### TASK ITEM
Show, from the records below, all lines that contain the word "permalink".

### Dataset excerpts
>>>

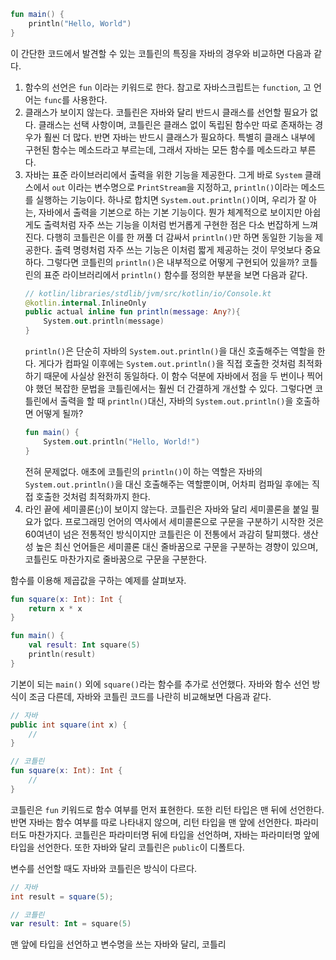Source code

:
 ```kotlin
fun main() {
	println("Hello, World")
}
```

이 간단한 코드에서 발견할 수 있는 코틀린의 특징을 자바의 경우와 비교하면 다음과 같다.

1. 함수의 선언은 `fun` 이라는 키워드로 한다. 참고로 자바스크립트는 `function`, 고 언어는 `func`를 사용한다.
2. 클래스가 보이지 않는다. 코틀린은 자바와 달리 반드시 클래스를 선언할 필요가 없다. 클래스는 선택 사항이며, 코틀린은 클래스 없이 독립된 함수만 따로 존재하는 경우가 훨씬 더 많다. 반면 자바는 반드시 클래스가 필요하다. 특별히 클래스 내부에 구현된 함수는 메소드라고 부르는데, 그래서 자바는 모든 함수를 메소드라고 부른다.
3. 자바는 표준 라이브러리에서 출력을 위한 기능을 제공한다. 그게 바로 `System` 클래스에서 `out` 이라는 변수명으로 `PrintStream`을 지정하고, `println()`이라는 메소드를 실행하는 기능이다. 하나로 합치면 `System.out.println()`이며, 우리가 잘 아는, 자바에서 출력을 기본으로 하는 기본 기능이다. 뭔가 체계적으로 보이지만 아쉽게도 출력처럼 자주 쓰는 기능을 이처럼 번거롭게 구현한 점은 다소 번잡하게 느껴진다. 다행히 코틀린은 이를 한 꺼풀 더 감싸서 `println()`만 하면 동일한 기능을 제공한다. 출력 명령처럼 자주 쓰는 기능은 이처럼 짧게 제공하는 것이 무엇보다 중요하다.
	그렇다면 코틀린의 `println()`은 내부적으로 어떻게 구현되어 있을까? 코틀린의 표준 라이브러리에서 `println()` 함수를 정의한 부분을 보면 다음과 같다.
	```kotlin
	// kotlin/libraries/stdlib/jvm/src/kotlin/io/Console.kt
	@kotlin.internal.InlineOnly
	public actual inline fun println(message: Any?){
		System.out.println(message)
	}
	```
	`println()`은 단순히 자바의 `System.out.println()`을 대신 호출해주는 역할을 한다. 게다가 컴파일 이후에는 `System.out.println()`을 직접 호출한 것처럼 최적화하기 때문에 사실상 완전히 동일하다. 이 함수 덕분에 자바에서 점을 두 번이나 찍어야 했던 복잡한 문법을 코틀린에서는 훨씬 더 간결하게 개선할 수 있다.
	그렇다면 코틀린에서 출력을 할 때 `println()`대신, 자바의  `System.out.println()`을 호출하면 어떻게 될까?
	```kotlin
	fun main() {
		System.out.println("Hello, World!")
	}
	```
	전혀 문제없다. 애초에 코틀린의 `println()`이 하는 역할은 자바의 `System.out.println()`을 대신 호출해주는 역할뿐이며, 어차피 컴파일 후에는 직접 호출한 것처럼 최적화까지 한다. 
4. 라인 끝에 세미콜론(;)이 보이지 않는다. 코틀린은 자바와 달리 세미콜론을 붙일 필요가 없다. 프로그래밍 언어의 역사에서 세미콜론으로 구문을 구분하기 시작한 것은 60여년이 넘은 전통적인 방식이지만 코틀린은 이 전통에서 과감히 탈피했다. 생산성 높은 최신 언어들은 세미콜론 대신 줄바꿈으로 구문을 구분하는 경향이 있으며, 코틀린도 마찬가지로 줄바꿈으로 구문을 구분한다.

함수를 이용해 제곱값을 구하는 예제를 살펴보자.

```kotlin
fun square(x: Int): Int {
	return x * x
}

fun main() {
	val result: Int square(5)
	println(result)
}
```

기본이 되는 `main()` 외에 `square()`라는 함수를 추가로 선언했다. 자바와 함수 선언 방식이 조금 다른데, 자바와 코틀린 코드를 나란히 비교해보면 다음과 같다.
```java
// 자바
public int square(int x) {
	//
}
```

```kotlin
// 코틀린
fun square(x: Int): Int {
	//
}
```

코틀린은 `fun` 키워드로 함수 여부를 먼저 표현한다. 또한 리턴 타입은 맨 뒤에 선언한다. 반면 자바는 함수 여부를 따로 나타내지 않으며, 리턴 타입을 맨 앞에 선언한다. 파라미터도 마찬가지다. 코틀린은 파라미터명 뒤에 타입을 선언하며, 자바는 파라미터명 앞에 타입을 선언한다. 또한 자바와 달리 코틀린은 `public`이 디폴트다. 

변수를 선언할 때도 자바와 코틀린은 방식이 다르다.
```java
// 자바
int result = square(5);
```

```kotlin
// 코틀린
var result: Int = square(5)
```
맨 앞에 타입을 선언하고 변수명을 쓰는 자바와 달리, 코틀리
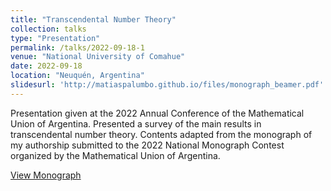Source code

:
 ```yaml
---
title: "Transcendental Number Theory"
collection: talks
type: "Presentation"
permalink: /talks/2022-09-18-1
venue: "National University of Comahue"
date: 2022-09-18
location: "Neuquén, Argentina"
slidesurl: 'http://matiaspalumbo.github.io/files/monograph_beamer.pdf'
---
```


Presentation given at the 2022 Annual Conference of the Mathematical Union of Argentina. Presented a survey of the main results in transcendental number theory. Contents adapted from the monograph of my authorship submitted to the 2022 National Monograph Contest organized by the Mathematical Union of Argentina.

[View Monograph](http://matiaspalumbo.github.io/files/monograph.pdf)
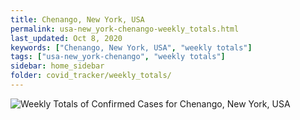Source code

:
 ```yaml
---
title: Chenango, New York, USA
permalink: usa-new_york-chenango-weekly_totals.html
last_updated: Oct 8, 2020
keywords: ["Chenango, New York, USA", "weekly totals"]
tags: ["usa-new_york-chenango", "weekly totals"]
sidebar: home_sidebar
folder: covid_tracker/weekly_totals/
---
```


![Weekly Totals of Confirmed Cases for Chenango, New York, USA](images/graphs/usa-new_york-chenango-weekly_totals_graph.png)
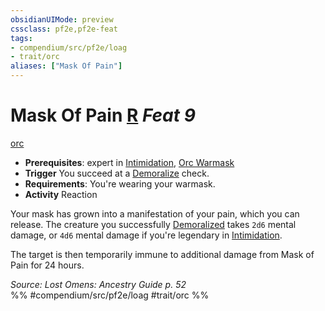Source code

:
 ```yaml
---
obsidianUIMode: preview
cssclass: pf2e,pf2e-feat
tags:
- compendium/src/pf2e/loag
- trait/orc
aliases: ["Mask Of Pain"]
---
```

# Mask Of Pain  [R](/rules/core-rulebook/chapter-9-playing-the-game.md#Actions "Reaction") *Feat 9*  
[orc](/rules/traits/orc.md)  

- **Prerequisites**: expert in [Intimidation](/compendium/skills.md#Intimidation), [Orc Warmask](/compendium/feats/orc-warmask-loag.md)
- **Trigger** You succeed at a [Demoralize](/rules/actions/demoralize.md) check.
- **Requirements**: You're wearing your warmask.
- **Activity** Reaction

Your mask has grown into a manifestation of your pain, which you can release. The creature you successfully [Demoralized](/rules/actions/demoralize.md) takes `2d6` mental damage, or `4d6` mental damage if you're legendary in [Intimidation](/compendium/skills.md#Intimidation).

The target is then temporarily immune to additional damage from Mask of Pain for 24 hours.

*Source: Lost Omens: Ancestry Guide p. 52*  
%% #compendium/src/pf2e/loag #trait/orc %%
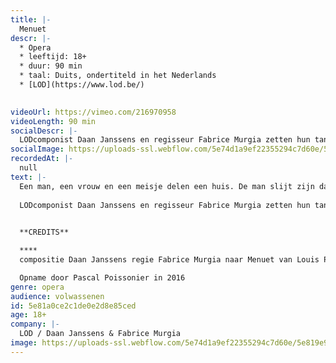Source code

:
 ```yaml
---
title: |-
  Menuet
descr: |-
  * Opera
  * leeftijd: 18+
  * duur: 90 min
  * taal: Duits, ondertiteld in het Nederlands
  * [LOD](https://www.lod.be/)

  ‍
videoUrl: https://vimeo.com/216970958
videoLength: 90 min
socialDescr: |-
  LODcomponist Daan Janssens en regisseur Fabrice Murgia zetten hun tanden in de existentiële thema’s van Louis Paul Boons roman. De eenvoudige feiten worden drie maal na elkaar gepresenteerd, telkens door de ogen van een ander personage. De banale situatie krijgt hierdoor een tragische gelaagdheid. Eenzaamheid, schaamte en seksuele drift vormen de basis voor de 3D-visie op de mens die hier wordt getoond. Menuet schetst het portret van eenzame mensen die zweven tussen het normale en het abnormale, tussen zeggen en zwijgen. Daan Janssens en Fabrice Murgia gaan op zoek naar die spanning, in de overtuiging dat in die tussenzone het echte leven ligt.
socialImage: https://uploads-ssl.webflow.com/5e74d1a9ef22355294c7d60e/5e819e9be5593de53e3f8496_LOD_Menuet%20(c)%20Kurt%20Van%20der%20Elst_web.jpg
recordedAt: |-
  null
text: |-
  Een man, een vrouw en een meisje delen een huis. De man slijt zijn dagen in de vrieskelder van een bedrijf. Om de tijd te doden verzamelt hij krantenknipsels van allerhande gruwelijkheden. Zijn hyperactieve echtgenote verliest zich ondertussen in het geregel van het huishouden en in het maken van kinderkleertjes die ze verkoopt via haar zwager. Het huishoudhulpje dat haar bijstaat, speelt de hoofdrol in de verlangens van de man. Die klassieke driehoeksverhouding ontvouwt zich in Menuet tot een grootse tragedie in huiskamerformaat.
  
  LODcomponist Daan Janssens en regisseur Fabrice Murgia zetten hun tanden in de existentiële thema’s van Louis Paul Boons roman. De eenvoudige feiten worden drie maal na elkaar gepresenteerd, telkens door de ogen van een ander personage. De banale situatie krijgt hierdoor een tragische gelaagdheid. Eenzaamheid, schaamte en seksuele drift vormen de basis voor de 3D-visie op de mens die hier wordt getoond.  Menuet schetst het portret van eenzame mensen die zweven tussen het normale en het abnormale, tussen zeggen en zwijgen. Daan Janssens en Fabrice Murgia gaan op zoek naar die spanning, in de overtuiging dat in die tussenzone het echte leven ligt.
  

  **CREDITS**

  **‍**
  compositie Daan Janssens regie Fabrice Murgia naar Menuet van Louis Paul Boon, vertaald naar het Duits door Barbara en Alfred Antkowiak; gepubliceerd als Menuett door Aufbau-Verlag Berlin und Weimar, 1975; © Aufbau Verlag GmbH & Co. KG, Berlin 1975, 2008. De roman is verkrijgbaar in deze editie: Alexander Verlag, Berlin 201 dramaturgie Barbara Engelhardt dirigent Filip Rathé zang Cécile Granger (sopraan), Raimund Nolte (bariton), Tineke Van Ingelgem (sopraan), Ekaterina Levental (sopraan) ensemble SPECTRA: Jan Sciffer (cello), Lisa De Boos (contrabas, in Luxemburg), Ben Faes (contrabas, in Brussel & Straatsburg), Gabi Sultana (piano), An Raskin (bajan), Frank Van Eycken (percussie), Charles Michiels (klarinet), Wim Van Volsem (fagot), Simon Haspeslagh (hoorn, in Straatsburg & Luxemburg), Pieter Vandermeiren (trombone) regieassistent Maxime Glaude stiliste Emilie Jonet sculpturen Anne Marcq, Anne Goldschmidt video-ontwerp Giacinto Caponio lichtontwerp Enrico Bagnoli scenograaf Vincent Lemaire kopiist Frederik Neyrinck repetitor Gabi Sultana technische coördinatie Nic Roseeuw techniek Kurt Bethuyne, Victor Hidalgo, Wim Piqueur, Chris Vanneste ontwikkeling elektronica Centre Henri Pousseur productieleiding Isabel Vermeulen productie LOD muziektheater coproductie Théâtre National Wallonie – Bruxelles, deSingel, SPECTRA, Les Théâtres de la Ville de Luxembourg, Le Maillon - Théâtre de Strasbourg Scène européenne, Artara, La Monnaie / De Munt, Centre Henri Pousseur met de steun van ENOA AND CREATIVE EUROPE PROGRAMME OF THE EUROPEAN UNION, Cultureel Akkoord Vlaamse Gemeenschap en Franse Gemeenschap.

  Opname door Pascal Poissonier in 2016
genre: opera
audience: volwassenen
id: 5e81a0ce2c1de0e2d8e85ced
age: 18+
company: |-
  LOD / Daan Janssens & Fabrice Murgia
image: https://uploads-ssl.webflow.com/5e74d1a9ef22355294c7d60e/5e819e9be5593de53e3f8496_LOD_Menuet%20(c)%20Kurt%20Van%20der%20Elst_web.jpg
---
```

<<<

### RESULT OF THIS TASK
permalink: /talks/2022-09-18-1
permalink: usa-new_york-chenango-weekly_totals.html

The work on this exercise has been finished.